WORK ORDER — Write only how many lines in this data include "from".

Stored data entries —
[Start of section]

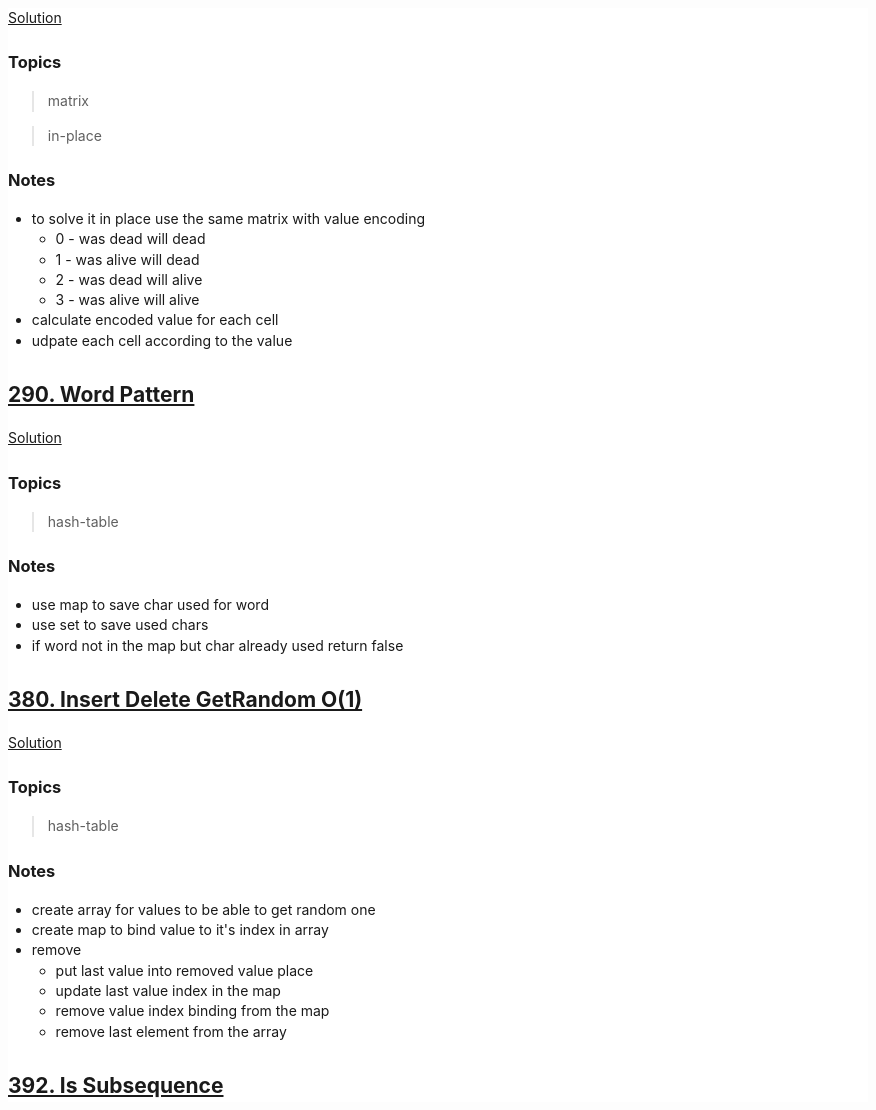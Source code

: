 [Solution](./289-game-of-life/289-game-of-life.js)

### Topics

> matrix

> in-place

### Notes

- to solve it in place use the same matrix with value encoding
  - 0 - was dead will dead
  - 1 - was alive will dead
  - 2 - was dead will alive
  - 3 - was alive will alive
- calculate encoded value for each cell
- udpate each cell according to the value

## [290. Word Pattern](https://leetcode.com/problems/word-pattern/description)

[Solution](./290-word-pattern/290-word-pattern.js)

### Topics

> hash-table

### Notes

- use map to save char used for word
- use set to save used chars
- if word not in the map but char already used return false

## [380. Insert Delete GetRandom O(1)](https://leetcode.com/problems/insert-delete-getrandom-o1/description)

[Solution](./380-randomized-set/380-randomized-set.js)

### Topics

> hash-table

### Notes

- create array for values to be able to get random one
- create map to bind value to it's index in array
- remove
  - put last value into removed value place
  - update last value index in the map
  - remove value index binding from the map
  - remove last element from the array

## [392. Is Subsequence](https://leetcode.com/problems/is-subsequence/description)
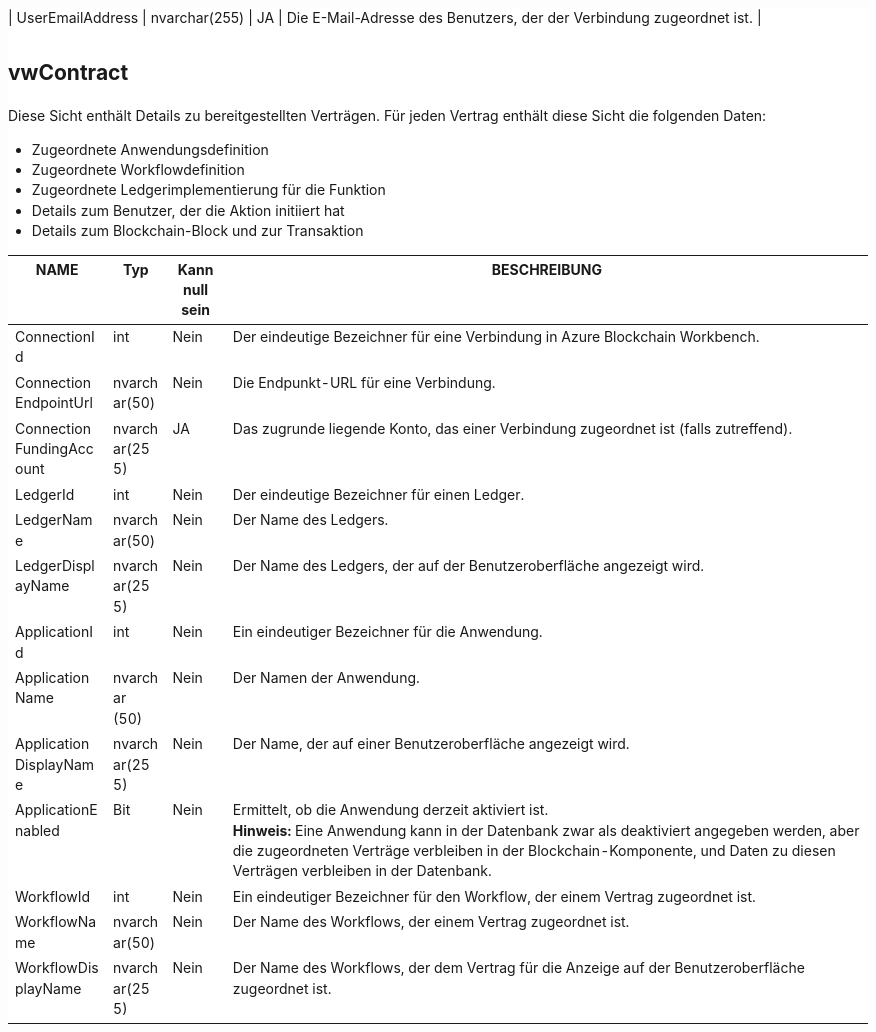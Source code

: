 | UserEmailAddress         | nvarchar(255) | JA         | Die E-Mail-Adresse des Benutzers, der der Verbindung zugeordnet ist.                                                                                                                                                                  |

## <a name="vwcontract"></a>vwContract

Diese Sicht enthält Details zu bereitgestellten Verträgen. Für jeden Vertrag enthält diese Sicht die folgenden Daten:

-   Zugeordnete Anwendungsdefinition
-   Zugeordnete Workflowdefinition
-   Zugeordnete Ledgerimplementierung für die Funktion
-   Details zum Benutzer, der die Aktion initiiert hat
-   Details zum Blockchain-Block und zur Transaktion

| NAME                                     | Typ           | Kann null sein | BESCHREIBUNG                                                                                                                                                                                                                                                   |
|------------------------------------------|----------------|-------------|---------------------------------------------------------------------------------------------------------------------------------------------------------------------------------------------------------------------------------------------------------------|
| ConnectionId                             | int            | Nein           | Der eindeutige Bezeichner für eine Verbindung in Azure Blockchain Workbench.                                                                                                                                                                                         |
| ConnectionEndpointUrl                    | nvarchar(50)   | Nein           | Die Endpunkt-URL für eine Verbindung.                                                                                                                                                                                                                            |
| ConnectionFundingAccount                 | nvarchar(255)  | JA         | Das zugrunde liegende Konto, das einer Verbindung zugeordnet ist (falls zutreffend).                                                                                                                                                                                              |
| LedgerId                                 | int            | Nein           | Der eindeutige Bezeichner für einen Ledger.                                                                                                                                                                                                                           |
| LedgerName                               | nvarchar(50)   | Nein           | Der Name des Ledgers.                                                                                                                                                                                                                                       |
| LedgerDisplayName                        | nvarchar(255)  | Nein           | Der Name des Ledgers, der auf der Benutzeroberfläche angezeigt wird.                                                                                                                                                                                                                  |
| ApplicationId                            | int            | Nein           | Ein eindeutiger Bezeichner für die Anwendung.                                                                                                                                                                                                                      |
| ApplicationName                          | nvarchar (50)  | Nein           | Der Namen der Anwendung.                                                                                                                                                                                                                                  |
| ApplicationDisplayName                   | nvarchar(255) | Nein           | Der Name, der auf einer Benutzeroberfläche angezeigt wird.                                                                                                                                                                                                                 |
| ApplicationEnabled                       | Bit            | Nein           | Ermittelt, ob die Anwendung derzeit aktiviert ist.</br> **Hinweis:** Eine Anwendung kann in der Datenbank zwar als deaktiviert angegeben werden, aber die zugeordneten Verträge verbleiben in der Blockchain-Komponente, und Daten zu diesen Verträgen verbleiben in der Datenbank.  |
| WorkflowId                               | int            | Nein           | Ein eindeutiger Bezeichner für den Workflow, der einem Vertrag zugeordnet ist.                                                                                                                                                                                              |
| WorkflowName                             | nvarchar(50)   | Nein           | Der Name des Workflows, der einem Vertrag zugeordnet ist.                                                                                                                                                                                                          |
| WorkflowDisplayName                      | nvarchar(255)  | Nein           | Der Name des Workflows, der dem Vertrag für die Anzeige auf der Benutzeroberfläche zugeordnet ist.                                                                                                                                                                     |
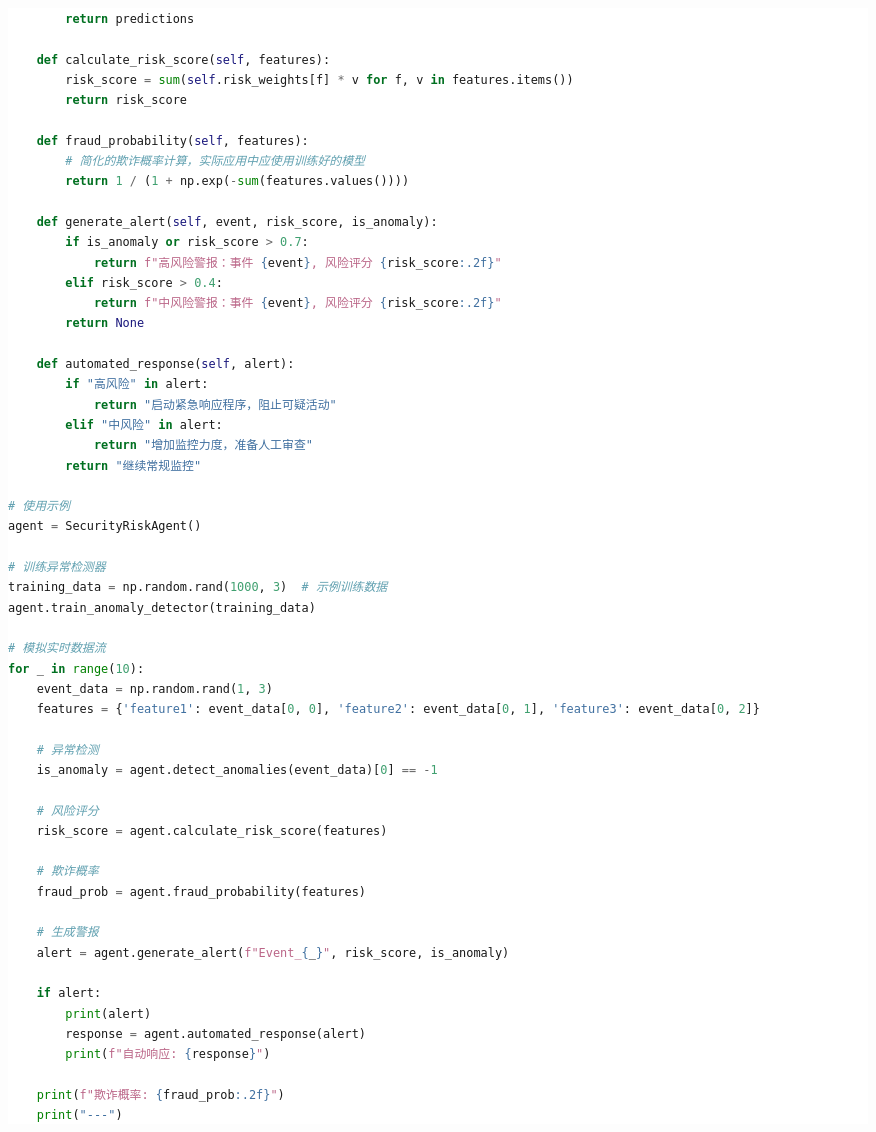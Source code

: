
 ```python
        return predictions

    def calculate_risk_score(self, features):
        risk_score = sum(self.risk_weights[f] * v for f, v in features.items())
        return risk_score

    def fraud_probability(self, features):
        # 简化的欺诈概率计算，实际应用中应使用训练好的模型
        return 1 / (1 + np.exp(-sum(features.values())))

    def generate_alert(self, event, risk_score, is_anomaly):
        if is_anomaly or risk_score > 0.7:
            return f"高风险警报：事件 {event}, 风险评分 {risk_score:.2f}"
        elif risk_score > 0.4:
            return f"中风险警报：事件 {event}, 风险评分 {risk_score:.2f}"
        return None

    def automated_response(self, alert):
        if "高风险" in alert:
            return "启动紧急响应程序，阻止可疑活动"
        elif "中风险" in alert:
            return "增加监控力度，准备人工审查"
        return "继续常规监控"

# 使用示例
agent = SecurityRiskAgent()

# 训练异常检测器
training_data = np.random.rand(1000, 3)  # 示例训练数据
agent.train_anomaly_detector(training_data)

# 模拟实时数据流
for _ in range(10):
    event_data = np.random.rand(1, 3)
    features = {'feature1': event_data[0, 0], 'feature2': event_data[0, 1], 'feature3': event_data[0, 2]}
    
    # 异常检测
    is_anomaly = agent.detect_anomalies(event_data)[0] == -1

    # 风险评分
    risk_score = agent.calculate_risk_score(features)

    # 欺诈概率
    fraud_prob = agent.fraud_probability(features)

    # 生成警报
    alert = agent.generate_alert(f"Event_{_}", risk_score, is_anomaly)

    if alert:
        print(alert)
        response = agent.automated_response(alert)
        print(f"自动响应: {response}")
    
    print(f"欺诈概率: {fraud_prob:.2f}")
    print("---")

```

[End of section]

EXPECTED ANSWER — 2